Livre : Moi, Viyan, combattante contre Daech




Nous sommes en 2008, Viyan a 18 ans. Elle est bergère dans un village kurde de la région de Kobanê – mais il faut dire Aïn al-Arab, son nom en arabe, parce que la langue kurde est interdite sous le régime des Assad. Viyan dépose à côté du lit de sa mère sa boîte à bijoux. Elle le fait sans bruit, pour ne pas la réveiller. Ce soir, elle va rejoindre la guérilla. Elle n’a rien dit à personne, ni à sa mère, ni à ses sœurs, ni à son frère qui fait office de chef de famille. Son frère, justement, voulait la marier à l’un de ses cousins alors que Viyan a d’autres désirs : apprendre, se battre pour son peuple, être libre.

Son départ est rocambolesque. Un couple vient la chercher dans une camionnette avec une autre fille de son village. À peine ont-ils parcouru quelques kilomètres que le frère de Viyan apparaît sur sa moto et les poursuit. La jeune fille prie : s’il les rattrape, c’est fini, elle ne deviendra jamais une combattante, elle ne sera jamais libre. Heureusement, la moto disparaît dansun virage, et la camionnette branlante continue son chemin en s’enfonçant dans les ténèbres. Pour sa famille, Viyan a été enlevée ; mais
le lendemain, des miliciens viennent leur dire la vérité : leur fille a rejoint le maquis. Paradoxe de ces campagnes kurdes où brûle le désir d’autonomie, mais où les familles sont prêtes à en découdre pour empêcher leurs filles de rejoindre la lutte.

Après avoir gagné les camps du PKK dans les monts Qandil, en Irak, Viyan ne cessera plus de se battre.

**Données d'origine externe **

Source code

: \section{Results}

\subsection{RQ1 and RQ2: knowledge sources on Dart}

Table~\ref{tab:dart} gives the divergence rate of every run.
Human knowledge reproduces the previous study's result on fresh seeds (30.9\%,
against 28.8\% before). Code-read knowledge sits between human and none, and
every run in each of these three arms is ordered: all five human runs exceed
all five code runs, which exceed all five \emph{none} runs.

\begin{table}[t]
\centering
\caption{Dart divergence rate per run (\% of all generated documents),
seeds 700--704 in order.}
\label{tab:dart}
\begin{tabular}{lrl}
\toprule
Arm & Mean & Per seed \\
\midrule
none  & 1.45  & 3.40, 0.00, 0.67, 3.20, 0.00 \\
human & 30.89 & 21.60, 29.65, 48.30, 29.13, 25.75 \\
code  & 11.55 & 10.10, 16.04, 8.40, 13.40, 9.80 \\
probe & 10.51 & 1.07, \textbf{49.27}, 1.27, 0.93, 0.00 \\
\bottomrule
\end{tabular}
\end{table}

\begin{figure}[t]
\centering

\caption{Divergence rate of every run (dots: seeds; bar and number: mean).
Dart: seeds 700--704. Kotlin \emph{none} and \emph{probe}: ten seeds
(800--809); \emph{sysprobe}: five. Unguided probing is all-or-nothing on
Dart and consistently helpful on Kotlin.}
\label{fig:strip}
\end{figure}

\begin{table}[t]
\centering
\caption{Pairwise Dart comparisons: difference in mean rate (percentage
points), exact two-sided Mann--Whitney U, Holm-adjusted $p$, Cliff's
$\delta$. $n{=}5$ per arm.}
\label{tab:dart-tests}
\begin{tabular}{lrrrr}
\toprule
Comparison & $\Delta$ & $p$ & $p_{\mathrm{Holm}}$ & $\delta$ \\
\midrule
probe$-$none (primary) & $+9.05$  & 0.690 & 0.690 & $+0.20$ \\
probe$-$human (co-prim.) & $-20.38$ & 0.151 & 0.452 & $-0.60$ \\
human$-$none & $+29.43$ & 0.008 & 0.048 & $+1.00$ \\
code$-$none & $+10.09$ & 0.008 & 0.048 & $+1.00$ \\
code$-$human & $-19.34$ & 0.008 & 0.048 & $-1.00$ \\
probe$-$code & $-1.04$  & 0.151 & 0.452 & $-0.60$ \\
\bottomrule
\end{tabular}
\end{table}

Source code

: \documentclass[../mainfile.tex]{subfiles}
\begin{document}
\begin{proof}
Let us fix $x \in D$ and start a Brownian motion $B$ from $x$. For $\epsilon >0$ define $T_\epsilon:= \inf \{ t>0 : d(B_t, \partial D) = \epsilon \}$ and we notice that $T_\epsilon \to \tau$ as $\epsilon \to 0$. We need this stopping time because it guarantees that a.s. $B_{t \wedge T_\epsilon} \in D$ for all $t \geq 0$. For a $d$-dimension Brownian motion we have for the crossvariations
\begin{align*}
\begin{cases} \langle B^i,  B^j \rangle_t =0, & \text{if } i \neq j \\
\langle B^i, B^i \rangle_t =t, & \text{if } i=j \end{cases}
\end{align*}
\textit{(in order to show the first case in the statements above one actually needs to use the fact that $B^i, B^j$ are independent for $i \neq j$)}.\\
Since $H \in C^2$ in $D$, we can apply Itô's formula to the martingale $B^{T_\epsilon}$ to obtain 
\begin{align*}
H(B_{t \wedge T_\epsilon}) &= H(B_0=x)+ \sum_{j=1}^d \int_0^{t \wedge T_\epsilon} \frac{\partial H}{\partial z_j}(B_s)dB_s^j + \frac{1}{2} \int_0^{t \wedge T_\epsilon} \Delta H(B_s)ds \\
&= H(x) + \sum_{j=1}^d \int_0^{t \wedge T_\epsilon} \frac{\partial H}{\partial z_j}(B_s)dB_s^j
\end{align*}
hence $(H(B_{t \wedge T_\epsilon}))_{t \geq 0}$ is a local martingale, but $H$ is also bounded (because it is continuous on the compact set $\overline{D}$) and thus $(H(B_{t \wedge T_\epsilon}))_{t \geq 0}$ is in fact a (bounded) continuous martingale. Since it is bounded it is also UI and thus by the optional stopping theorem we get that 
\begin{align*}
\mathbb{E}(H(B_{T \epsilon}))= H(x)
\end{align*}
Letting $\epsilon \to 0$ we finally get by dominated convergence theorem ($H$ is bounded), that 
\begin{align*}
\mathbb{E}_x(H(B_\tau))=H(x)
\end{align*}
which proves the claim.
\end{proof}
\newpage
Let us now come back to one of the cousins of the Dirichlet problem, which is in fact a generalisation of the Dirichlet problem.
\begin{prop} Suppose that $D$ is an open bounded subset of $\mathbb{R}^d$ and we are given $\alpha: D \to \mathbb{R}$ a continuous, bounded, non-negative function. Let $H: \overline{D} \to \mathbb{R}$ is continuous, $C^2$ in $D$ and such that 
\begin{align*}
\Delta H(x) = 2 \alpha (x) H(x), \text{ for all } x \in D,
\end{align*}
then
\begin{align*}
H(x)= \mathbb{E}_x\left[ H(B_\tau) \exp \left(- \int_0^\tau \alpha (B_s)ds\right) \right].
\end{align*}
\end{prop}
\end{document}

Contre elle-même d’abord, pour supporter l’entraînement et prendre conscience de sa responsabilité ; si elle flanche, ses camarades peuvent y laisser la vie. Contre Assad, et tous les potentats de la région. Contre Daech qui menace de les exterminer et de détruire une liberté chèrement acquise. Contre la mentalité des milices arabes, alliées des Kurdes mais réticentes à l’idée d’armer les femmes.

Cette histoire, c’est Viyan qui la raconte elle-même à la journaliste Pascale Bourgaux, auteure du documentaire Femmes contre Daech. Malgré un éditeur français qui a largement cédé au sensationnalisme (bandeau racoleur, faux suspense pour tenir le lectorat en haleine), malgré un texte étiré sur plus de 200 pages alors qu’il aurait aisément tenu sur 100, malgré tout cela, le témoignage est passionnant.

Découvrir la vie quotidienne des paysans kurdes, l’organisation des milices où on apprend aussi bien le maniement d’une kalachnikov que celui de l’alphabet et l’écriture, la guerre contre Daech au jour le jour, la terrible épreuve de la bataille de Kobanê… Le lectorat européen s’étonnera que les milices YPG-YPJ possèdent un système de commandement sans doute unique au monde : chaque poste d’officier est occupé à la fois par un homme et une femme, l’homme n’a pas le droit de donner d’ordre aux femmes de son unité alors que la femme peut donner des ordres à tous les combattants.

Moi, Viyan… est, avant tout, une histoire humaine. Ici, pas d’analyse politique de l’orientation du PYD ni de considérations géopolitiques sur le Rojava. Viyan parle des épreuves, des joies, de tout ce qui fait de cette lutte une lutte d’êtres en chair et en os. Elle montre d’ailleurs des facettes de sa personnalité ou de la cause kurde qui peuvent choquer sous nos latitudes : culte de la personnalité d’Abdullah Öcalan, philosophie du martyre et du sacrifice dans le combat contre Daech, présentation un peu rapide de l’idéologie kurde comme « marxiste-léniniste », répression stricte des relations sentimentales au sein des milices, etc.

En refermant le livre, on est saisi d’un double sentiment : humble solidarité face au courage des combattantes et combattants kurdes d’une part ; questionnement renouvelé sur leur projet de société d’autre part.